How We’ve Won a Hack4Retail Hackathon for Data Scientists

Volodymyr Mudryi

14 December 2021

8 min read

Updated:

16 January 2024

8 min read

Intelliarts Blog Data ScienceHow We’ve Won a Hack4Retail Hackathon for Data Scientists

Structure

The hack. The team – Or what was it all about? The first round – A weekend of two sleepless nights The second round – 24 hours of non-stop Machine Learning Wrap up

See behind the scenes of the Hack4Retail hackathon for data scientists, how we hacked our way to the top of the leaderboard, and what solutions were developed.

1200 participants, 194 teams, 2 rounds, lots of brain-racking, and constant lack of sleep.
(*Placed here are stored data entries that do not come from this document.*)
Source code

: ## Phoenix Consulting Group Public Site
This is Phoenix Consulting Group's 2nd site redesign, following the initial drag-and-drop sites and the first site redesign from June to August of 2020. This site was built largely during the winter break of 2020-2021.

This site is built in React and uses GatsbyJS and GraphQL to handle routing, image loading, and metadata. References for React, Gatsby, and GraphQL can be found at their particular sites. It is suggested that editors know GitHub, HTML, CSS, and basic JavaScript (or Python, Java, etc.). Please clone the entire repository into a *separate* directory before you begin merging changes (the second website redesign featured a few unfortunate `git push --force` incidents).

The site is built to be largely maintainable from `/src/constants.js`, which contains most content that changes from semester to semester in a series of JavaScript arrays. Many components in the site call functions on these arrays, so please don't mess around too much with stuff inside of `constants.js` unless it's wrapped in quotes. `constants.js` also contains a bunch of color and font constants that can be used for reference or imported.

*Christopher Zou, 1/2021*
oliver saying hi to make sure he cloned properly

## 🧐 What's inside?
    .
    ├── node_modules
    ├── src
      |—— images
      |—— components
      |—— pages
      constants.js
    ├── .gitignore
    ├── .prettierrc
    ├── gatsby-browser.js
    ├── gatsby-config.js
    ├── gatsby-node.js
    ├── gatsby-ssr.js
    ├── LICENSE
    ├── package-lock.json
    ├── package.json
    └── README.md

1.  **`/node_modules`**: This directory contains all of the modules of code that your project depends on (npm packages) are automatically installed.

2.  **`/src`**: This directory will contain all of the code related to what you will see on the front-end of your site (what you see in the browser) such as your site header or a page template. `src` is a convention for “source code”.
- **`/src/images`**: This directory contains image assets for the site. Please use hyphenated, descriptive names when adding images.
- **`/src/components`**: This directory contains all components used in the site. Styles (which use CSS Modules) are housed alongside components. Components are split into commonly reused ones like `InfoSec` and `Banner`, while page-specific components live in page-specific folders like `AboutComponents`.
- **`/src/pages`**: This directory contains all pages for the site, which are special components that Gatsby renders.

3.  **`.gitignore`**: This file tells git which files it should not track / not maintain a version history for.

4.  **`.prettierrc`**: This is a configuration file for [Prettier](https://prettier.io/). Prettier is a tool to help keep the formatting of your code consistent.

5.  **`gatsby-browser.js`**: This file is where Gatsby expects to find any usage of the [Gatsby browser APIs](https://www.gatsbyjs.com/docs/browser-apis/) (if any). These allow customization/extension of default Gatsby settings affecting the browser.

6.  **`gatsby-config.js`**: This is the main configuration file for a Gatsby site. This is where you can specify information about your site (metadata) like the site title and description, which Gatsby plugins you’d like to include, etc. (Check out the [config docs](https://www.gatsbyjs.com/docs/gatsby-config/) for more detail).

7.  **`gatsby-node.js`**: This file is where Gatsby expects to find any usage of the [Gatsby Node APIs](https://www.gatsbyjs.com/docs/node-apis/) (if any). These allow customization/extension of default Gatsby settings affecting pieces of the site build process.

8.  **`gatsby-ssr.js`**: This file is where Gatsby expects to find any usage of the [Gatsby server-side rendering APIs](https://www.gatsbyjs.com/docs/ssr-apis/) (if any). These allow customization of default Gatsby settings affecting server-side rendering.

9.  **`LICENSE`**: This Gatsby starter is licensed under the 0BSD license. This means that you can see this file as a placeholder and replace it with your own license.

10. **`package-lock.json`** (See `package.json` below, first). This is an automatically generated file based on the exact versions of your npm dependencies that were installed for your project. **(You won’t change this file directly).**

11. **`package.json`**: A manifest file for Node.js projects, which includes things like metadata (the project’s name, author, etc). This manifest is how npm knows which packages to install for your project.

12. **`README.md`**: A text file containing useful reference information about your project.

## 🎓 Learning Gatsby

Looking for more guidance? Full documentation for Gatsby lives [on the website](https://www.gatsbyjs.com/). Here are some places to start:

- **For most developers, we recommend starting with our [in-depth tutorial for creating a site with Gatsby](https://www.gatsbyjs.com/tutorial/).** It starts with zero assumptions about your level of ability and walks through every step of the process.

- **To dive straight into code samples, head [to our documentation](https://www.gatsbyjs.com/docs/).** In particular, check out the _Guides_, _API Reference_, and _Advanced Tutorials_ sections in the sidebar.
This is a one-sentence description of how we took part in a Hack4Retail hackathon for data science experts organized by McKinsey and Fozzy Group – and we passed it with flying colors, scoring first in this hackathon.

Hack4Retail was a challenging but inspiring experience for our ArtPeople team. And since it ended for us with the joys of victory, we’ve decided to share this experience and tell about the solutions that our hackathon team came up with in this blog post.
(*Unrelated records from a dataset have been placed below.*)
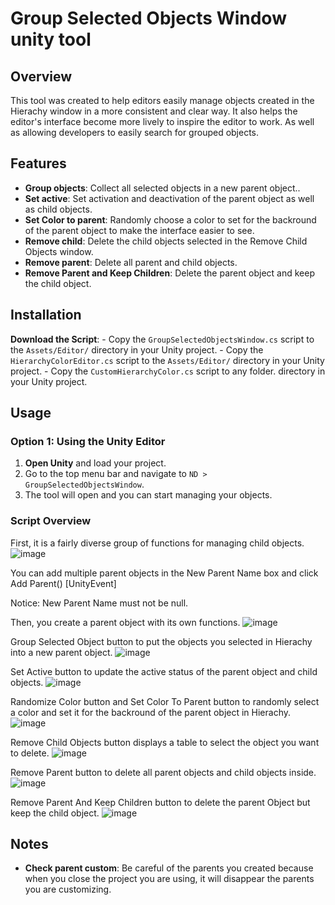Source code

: 
# Group Selected Objects Window unity tool

## Overview

This tool was created to help editors easily manage objects created in the Hierachy window in a more consistent and clear way. It also helps the editor's interface become more lively to inspire the editor to work. As well as allowing developers to easily search for grouped objects.

## Features

- **Group objects**: Collect all selected objects in a new parent object..
- **Set active**: Set activation and deactivation of the parent object as well as child objects.
- **Set Color to parent**: Randomly choose a color to set for the backround of the parent object to make the interface easier to see.
- **Remove child**: Delete the child objects selected in the Remove Child Objects window.
- **Remove parent**: Delete all parent and child objects.
- **Remove Parent and Keep Children**: Delete the parent object and keep the child object.

## Installation

**Download the Script**:
    - Copy the `GroupSelectedObjectsWindow.cs` script to the `Assets/Editor/` directory in your Unity project.
    - Copy the `HierarchyColorEditor.cs` script to the `Assets/Editor/` directory in your Unity project.
    - Copy the `CustomHierarchyColor.cs` script to any folder. directory in your Unity project.

## Usage

### Option 1: Using the Unity Editor

1. **Open Unity** and load your project.
2. Go to the top menu bar and navigate to `ND > GroupSelectedObjectsWindow`.
3. The tool will open and you can start managing your objects.

### Script Overview

First, it is a fairly diverse group of functions for managing child objects.
![image](![1](https://github.com/user-attachments/assets/6dbaf397-b827-4cae-ad7a-e24eb2a31fc6))

You can add multiple parent objects in the New Parent Name box and click Add Parent() [UnityEvent]

Notice: New Parent Name must not be null.

Then, you create a parent object with its own functions.
![image](![2](https://github.com/user-attachments/assets/5e948b2b-2c7f-472c-a64e-2be6147c759f))

Group Selected Object button to put the objects you selected in Hierachy into a new parent object.
![image](![3](https://github.com/user-attachments/assets/0ef46a53-5185-4228-aff4-2ad6b6ba3299)
)

Set Active button to update the active status of the parent object and child objects.
![image](![4](https://github.com/user-attachments/assets/bc833954-798f-47d1-82fc-0d321ce6a670)
)

Randomize Color button and Set Color To Parent button to randomly select a color and set it for the backround of the parent object in Hierachy.
![image](![5](https://github.com/user-attachments/assets/da680695-8598-4b9e-8916-3176acd2ec50)
)

Remove Child Objects button displays a table to select the object you want to delete.
![image](![6](https://github.com/user-attachments/assets/6c587741-d73a-40a4-822b-d8aee4d3ccd2)
)

Remove Parent button to delete all parent objects and child objects inside.
![image](![7](https://github.com/user-attachments/assets/4cc44d58-8f1f-4c68-91f8-110169869602)
)

Remove Parent And Keep Children button to delete the parent Object but keep the child object.
![image](![8](https://github.com/user-attachments/assets/a14e8f52-37e9-49ee-9b00-ae523e42ec86)
)

## Notes

- **Check parent custom**: Be careful of the parents you created because when you close the project you are using, it will disappear the parents you are customizing.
The hack. The team – Or what was it all about?

By its definition, a hackathon is an event that gathers a large number of people to take part in collaborative computer programming and creative problem-solving. It’s a great place to level up your knowledge and skills and get specific industry experience. And why not to win the prize and network with other professionals while taking part in the hackathon?

Hack4Retail was a hackathon for data scientists organized specifically for data scientists to solve real data science cases in retail. Among its organizers, there were the top management consulting firm, McKinsey and Company, and one of the largest Ukrainian trade industrial groups, Fozzy Group, so no wonder the organization was at the highest standards, and the participants dealt with truly challenging programming tasks.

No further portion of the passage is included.